Come è stata la sua vita, quando è tornata in Italia?
«Quando sono tornata, la mia storia non interessava a nessuno. Tutti volevano dimenticare. Io mi sono chiusa in me stessa, mi sono dedicata allo studio. Che mi ha salvata. Poi all’età di 18 anni ho incontrato l'uomo che sarebbe diventato mio marito. Ho conosciuto l’amore e costruito una famiglia. Tutto questo mi ha dato la forza di non arrendermi».
Quella fuga in Svizzera: «Mi sentivo un'eroina»

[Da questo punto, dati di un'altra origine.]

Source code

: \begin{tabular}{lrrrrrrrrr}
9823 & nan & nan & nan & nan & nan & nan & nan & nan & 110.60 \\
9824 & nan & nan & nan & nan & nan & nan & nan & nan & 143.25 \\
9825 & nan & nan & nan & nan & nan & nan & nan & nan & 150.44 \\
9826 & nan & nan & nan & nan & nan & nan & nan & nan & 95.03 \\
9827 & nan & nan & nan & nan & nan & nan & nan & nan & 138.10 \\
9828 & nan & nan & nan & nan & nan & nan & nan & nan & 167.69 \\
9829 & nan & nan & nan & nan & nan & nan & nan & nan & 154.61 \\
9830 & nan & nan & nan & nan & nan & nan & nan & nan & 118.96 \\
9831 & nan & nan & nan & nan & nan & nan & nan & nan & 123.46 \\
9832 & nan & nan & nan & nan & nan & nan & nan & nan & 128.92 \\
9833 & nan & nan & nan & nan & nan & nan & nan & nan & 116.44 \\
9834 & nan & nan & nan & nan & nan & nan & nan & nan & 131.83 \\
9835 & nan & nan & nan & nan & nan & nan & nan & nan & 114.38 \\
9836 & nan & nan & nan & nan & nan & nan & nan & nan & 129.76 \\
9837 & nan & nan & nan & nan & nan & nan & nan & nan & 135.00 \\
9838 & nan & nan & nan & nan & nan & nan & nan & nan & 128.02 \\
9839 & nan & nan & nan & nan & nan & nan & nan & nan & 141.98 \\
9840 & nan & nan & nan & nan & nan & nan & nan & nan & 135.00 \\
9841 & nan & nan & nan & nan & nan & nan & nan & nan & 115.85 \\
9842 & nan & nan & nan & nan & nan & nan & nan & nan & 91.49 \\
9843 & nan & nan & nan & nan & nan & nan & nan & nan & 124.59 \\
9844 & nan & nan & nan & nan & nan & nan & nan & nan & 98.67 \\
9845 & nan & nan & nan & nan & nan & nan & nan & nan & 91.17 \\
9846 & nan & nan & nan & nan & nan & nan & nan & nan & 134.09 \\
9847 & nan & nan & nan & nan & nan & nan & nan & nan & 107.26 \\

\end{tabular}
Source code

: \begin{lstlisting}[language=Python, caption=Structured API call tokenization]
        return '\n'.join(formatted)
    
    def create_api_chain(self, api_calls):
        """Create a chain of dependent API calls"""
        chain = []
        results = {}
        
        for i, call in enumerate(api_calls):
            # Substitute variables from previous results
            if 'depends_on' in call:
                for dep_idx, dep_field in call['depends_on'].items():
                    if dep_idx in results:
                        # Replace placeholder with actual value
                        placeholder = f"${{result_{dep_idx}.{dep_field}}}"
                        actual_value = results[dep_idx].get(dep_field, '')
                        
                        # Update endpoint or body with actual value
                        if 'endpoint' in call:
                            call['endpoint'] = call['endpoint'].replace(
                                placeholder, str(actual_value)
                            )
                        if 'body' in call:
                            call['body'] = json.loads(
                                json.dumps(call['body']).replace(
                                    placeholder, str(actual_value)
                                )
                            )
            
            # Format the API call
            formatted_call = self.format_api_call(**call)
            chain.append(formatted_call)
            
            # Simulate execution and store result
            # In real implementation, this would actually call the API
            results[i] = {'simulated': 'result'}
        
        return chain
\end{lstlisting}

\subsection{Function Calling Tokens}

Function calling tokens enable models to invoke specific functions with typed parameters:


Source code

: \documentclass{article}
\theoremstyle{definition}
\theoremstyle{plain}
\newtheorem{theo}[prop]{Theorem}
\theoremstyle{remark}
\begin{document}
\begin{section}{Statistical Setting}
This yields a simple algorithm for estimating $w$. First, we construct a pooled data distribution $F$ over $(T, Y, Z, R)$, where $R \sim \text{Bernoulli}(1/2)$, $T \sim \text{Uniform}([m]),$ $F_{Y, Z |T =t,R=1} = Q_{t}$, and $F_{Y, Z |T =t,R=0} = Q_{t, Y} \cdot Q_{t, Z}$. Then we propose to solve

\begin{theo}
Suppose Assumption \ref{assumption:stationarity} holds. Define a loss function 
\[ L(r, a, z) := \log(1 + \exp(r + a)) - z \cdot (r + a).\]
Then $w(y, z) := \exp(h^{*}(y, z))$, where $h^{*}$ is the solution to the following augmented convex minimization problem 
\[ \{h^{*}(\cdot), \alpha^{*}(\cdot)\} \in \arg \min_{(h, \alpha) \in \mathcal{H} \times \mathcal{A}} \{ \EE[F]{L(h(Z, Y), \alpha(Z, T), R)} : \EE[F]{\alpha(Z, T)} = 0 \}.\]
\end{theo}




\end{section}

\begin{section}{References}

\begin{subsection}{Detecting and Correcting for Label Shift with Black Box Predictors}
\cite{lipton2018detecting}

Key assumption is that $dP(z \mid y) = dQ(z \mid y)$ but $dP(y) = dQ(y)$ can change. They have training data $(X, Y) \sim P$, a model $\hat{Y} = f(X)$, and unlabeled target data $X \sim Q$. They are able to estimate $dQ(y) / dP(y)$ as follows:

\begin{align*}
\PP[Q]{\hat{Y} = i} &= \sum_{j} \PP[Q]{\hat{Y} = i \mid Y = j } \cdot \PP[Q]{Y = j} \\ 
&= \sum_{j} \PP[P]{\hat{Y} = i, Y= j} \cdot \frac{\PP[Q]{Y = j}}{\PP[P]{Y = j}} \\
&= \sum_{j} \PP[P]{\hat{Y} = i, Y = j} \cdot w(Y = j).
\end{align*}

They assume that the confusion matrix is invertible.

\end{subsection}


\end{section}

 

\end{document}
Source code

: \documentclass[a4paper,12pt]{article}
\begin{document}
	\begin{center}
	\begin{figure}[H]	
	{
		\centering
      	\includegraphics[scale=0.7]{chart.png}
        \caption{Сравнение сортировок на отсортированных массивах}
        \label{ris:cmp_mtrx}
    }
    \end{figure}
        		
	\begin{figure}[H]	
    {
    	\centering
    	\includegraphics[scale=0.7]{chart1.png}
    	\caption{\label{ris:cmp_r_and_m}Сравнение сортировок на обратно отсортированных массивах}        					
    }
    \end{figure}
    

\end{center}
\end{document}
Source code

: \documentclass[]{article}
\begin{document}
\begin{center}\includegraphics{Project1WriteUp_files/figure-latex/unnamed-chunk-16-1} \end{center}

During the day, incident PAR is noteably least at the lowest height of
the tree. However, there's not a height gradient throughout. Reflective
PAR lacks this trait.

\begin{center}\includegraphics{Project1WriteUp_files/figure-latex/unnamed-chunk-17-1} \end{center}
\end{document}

“Papà, fuggiamo, andiamo in Svizzera”. Era questo il sogno di una ragazzina di 13 anni. Trovare la libertà in Svizzera. Nei primi giorni di dicembre del 1943 quel sogno diventò per un attimo realtà. C’erano i documenti falsi per attraversare il confine. “La felicità era alle stelle – ricorda Liliana Segre - mi sentivo già un’eroina, un personaggio di uno di quei film molto ingenui che avevo visto da bambina; pensavo che avrei scalato le montagne, che ero una clandestina con le carte false”. Poi lo scontro con la drammatica realtà. Liliana, suo padre, e due suoi cugini, vengono fermati su territorio elvetico. I soldati svizzeri li accompagnano al comando di polizia di Arzo. Furono interrogati. L’ufficiale svizzero li trattò con disprezzo. Accusò il padre di Liliana di essere un “impostore che non vuole fare il militare”. Definì Liliana “una ragazza sciocca”, i due cugini anziani “due vecchi che davano solo fastidio perché sono da curare”. Insomma furono considerate persone indesiderate. “Siccome in Italia c’è la guerra e qui la guerra non c’è, ha pensato bene di venire qui in villeggiatura” disse l’agente svizzero. A noi valse la scena pietosa di Liliana che si gettò ai piedi del poliziotto e inizio a piangere pregandolo di farli restare in Svizzera. Per loro si decise il rimpatrio in Italia. Un destino segnato: l’arresto a Como, il carcere di San Vittore a Milano, e la successiva deportazione ad Auschiwitz-Birkenau. Da quel campo Liliana tornò sola.